● **PROBLEM TO WORK ON**: Write out the data below in full, please. Keep every character as given.

● **RECORDS**:
###

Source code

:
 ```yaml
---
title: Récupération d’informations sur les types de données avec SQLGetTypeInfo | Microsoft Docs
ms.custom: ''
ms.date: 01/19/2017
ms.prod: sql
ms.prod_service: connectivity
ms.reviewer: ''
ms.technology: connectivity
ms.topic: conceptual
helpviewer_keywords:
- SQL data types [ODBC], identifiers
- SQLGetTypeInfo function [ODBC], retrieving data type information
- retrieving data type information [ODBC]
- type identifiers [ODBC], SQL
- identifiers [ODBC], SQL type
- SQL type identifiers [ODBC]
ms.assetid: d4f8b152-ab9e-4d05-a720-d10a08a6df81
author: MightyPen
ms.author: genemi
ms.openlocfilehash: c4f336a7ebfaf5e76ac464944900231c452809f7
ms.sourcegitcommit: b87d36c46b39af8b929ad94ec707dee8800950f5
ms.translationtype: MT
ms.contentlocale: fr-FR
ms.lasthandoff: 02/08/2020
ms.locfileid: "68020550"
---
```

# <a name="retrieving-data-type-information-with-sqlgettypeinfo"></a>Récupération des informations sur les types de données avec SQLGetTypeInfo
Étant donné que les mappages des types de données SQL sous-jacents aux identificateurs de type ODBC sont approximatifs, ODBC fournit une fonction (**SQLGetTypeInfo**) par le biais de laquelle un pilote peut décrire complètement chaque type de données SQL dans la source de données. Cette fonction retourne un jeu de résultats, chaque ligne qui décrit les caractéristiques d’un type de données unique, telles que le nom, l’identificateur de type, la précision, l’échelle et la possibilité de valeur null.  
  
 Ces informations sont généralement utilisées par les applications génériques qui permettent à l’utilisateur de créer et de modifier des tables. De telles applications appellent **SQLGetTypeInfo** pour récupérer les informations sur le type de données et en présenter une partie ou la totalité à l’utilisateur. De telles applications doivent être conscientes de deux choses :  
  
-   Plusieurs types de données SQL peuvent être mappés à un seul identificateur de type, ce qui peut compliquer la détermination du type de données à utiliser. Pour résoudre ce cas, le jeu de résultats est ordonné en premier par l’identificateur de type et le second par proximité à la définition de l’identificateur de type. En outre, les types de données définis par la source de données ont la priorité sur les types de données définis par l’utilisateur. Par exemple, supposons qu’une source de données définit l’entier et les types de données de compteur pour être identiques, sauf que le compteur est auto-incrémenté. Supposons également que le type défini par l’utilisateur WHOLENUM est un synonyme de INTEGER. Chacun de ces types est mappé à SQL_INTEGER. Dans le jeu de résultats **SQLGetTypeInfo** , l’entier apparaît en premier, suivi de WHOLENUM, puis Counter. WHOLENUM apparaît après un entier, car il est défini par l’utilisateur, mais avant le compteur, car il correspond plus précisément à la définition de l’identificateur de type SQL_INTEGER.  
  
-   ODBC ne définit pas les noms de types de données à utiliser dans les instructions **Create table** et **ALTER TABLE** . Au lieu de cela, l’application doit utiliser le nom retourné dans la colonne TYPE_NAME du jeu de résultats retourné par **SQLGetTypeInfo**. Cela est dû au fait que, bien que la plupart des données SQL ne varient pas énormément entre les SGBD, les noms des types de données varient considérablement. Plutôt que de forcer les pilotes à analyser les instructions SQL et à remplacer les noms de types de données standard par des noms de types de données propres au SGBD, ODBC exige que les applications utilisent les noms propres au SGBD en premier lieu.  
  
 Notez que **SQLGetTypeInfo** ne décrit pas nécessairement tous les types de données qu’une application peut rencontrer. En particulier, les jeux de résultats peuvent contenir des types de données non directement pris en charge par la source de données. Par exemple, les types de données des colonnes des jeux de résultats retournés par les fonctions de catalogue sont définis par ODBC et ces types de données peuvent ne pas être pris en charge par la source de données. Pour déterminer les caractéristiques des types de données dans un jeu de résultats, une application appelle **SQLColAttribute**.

###

● **SOLUTION FOR THIS EXERCISE**:
Source code

:
 ```yaml
---
title: Récupération d’informations sur les types de données avec SQLGetTypeInfo | Microsoft Docs
ms.custom: ''
ms.date: 01/19/2017
ms.prod: sql
ms.prod_service: connectivity
ms.reviewer: ''
ms.technology: connectivity
ms.topic: conceptual
helpviewer_keywords:
- SQL data types [ODBC], identifiers
- SQLGetTypeInfo function [ODBC], retrieving data type information
- retrieving data type information [ODBC]
- type identifiers [ODBC], SQL
- identifiers [ODBC], SQL type
- SQL type identifiers [ODBC]
ms.assetid: d4f8b152-ab9e-4d05-a720-d10a08a6df81
author: MightyPen
ms.author: genemi
ms.openlocfilehash: c4f336a7ebfaf5e76ac464944900231c452809f7
ms.sourcegitcommit: b87d36c46b39af8b929ad94ec707dee8800950f5
ms.translationtype: MT
ms.contentlocale: fr-FR
ms.lasthandoff: 02/08/2020
ms.locfileid: "68020550"
---
```

# <a name="retrieving-data-type-information-with-sqlgettypeinfo"></a>Récupération des informations sur les types de données avec SQLGetTypeInfo
Étant donné que les mappages des types de données SQL sous-jacents aux identificateurs de type ODBC sont approximatifs, ODBC fournit une fonction (**SQLGetTypeInfo**) par le biais de laquelle un pilote peut décrire complètement chaque type de données SQL dans la source de données. Cette fonction retourne un jeu de résultats, chaque ligne qui décrit les caractéristiques d’un type de données unique, telles que le nom, l’identificateur de type, la précision, l’échelle et la possibilité de valeur null.  
  
 Ces informations sont généralement utilisées par les applications génériques qui permettent à l’utilisateur de créer et de modifier des tables. De telles applications appellent **SQLGetTypeInfo** pour récupérer les informations sur le type de données et en présenter une partie ou la totalité à l’utilisateur. De telles applications doivent être conscientes de deux choses :  
  
-   Plusieurs types de données SQL peuvent être mappés à un seul identificateur de type, ce qui peut compliquer la détermination du type de données à utiliser. Pour résoudre ce cas, le jeu de résultats est ordonné en premier par l’identificateur de type et le second par proximité à la définition de l’identificateur de type. En outre, les types de données définis par la source de données ont la priorité sur les types de données définis par l’utilisateur. Par exemple, supposons qu’une source de données définit l’entier et les types de données de compteur pour être identiques, sauf que le compteur est auto-incrémenté. Supposons également que le type défini par l’utilisateur WHOLENUM est un synonyme de INTEGER. Chacun de ces types est mappé à SQL_INTEGER. Dans le jeu de résultats **SQLGetTypeInfo** , l’entier apparaît en premier, suivi de WHOLENUM, puis Counter. WHOLENUM apparaît après un entier, car il est défini par l’utilisateur, mais avant le compteur, car il correspond plus précisément à la définition de l’identificateur de type SQL_INTEGER.  
  
-   ODBC ne définit pas les noms de types de données à utiliser dans les instructions **Create table** et **ALTER TABLE** . Au lieu de cela, l’application doit utiliser le nom retourné dans la colonne TYPE_NAME du jeu de résultats retourné par **SQLGetTypeInfo**. Cela est dû au fait que, bien que la plupart des données SQL ne varient pas énormément entre les SGBD, les noms des types de données varient considérablement. Plutôt que de forcer les pilotes à analyser les instructions SQL et à remplacer les noms de types de données standard par des noms de types de données propres au SGBD, ODBC exige que les applications utilisent les noms propres au SGBD en premier lieu.  
  
 Notez que **SQLGetTypeInfo** ne décrit pas nécessairement tous les types de données qu’une application peut rencontrer. En particulier, les jeux de résultats peuvent contenir des types de données non directement pris en charge par la source de données. Par exemple, les types de données des colonnes des jeux de résultats retournés par les fonctions de catalogue sont définis par ODBC et ces types de données peuvent ne pas être pris en charge par la source de données. Pour déterminer les caractéristiques des types de données dans un jeu de résultats, une application appelle **SQLColAttribute**.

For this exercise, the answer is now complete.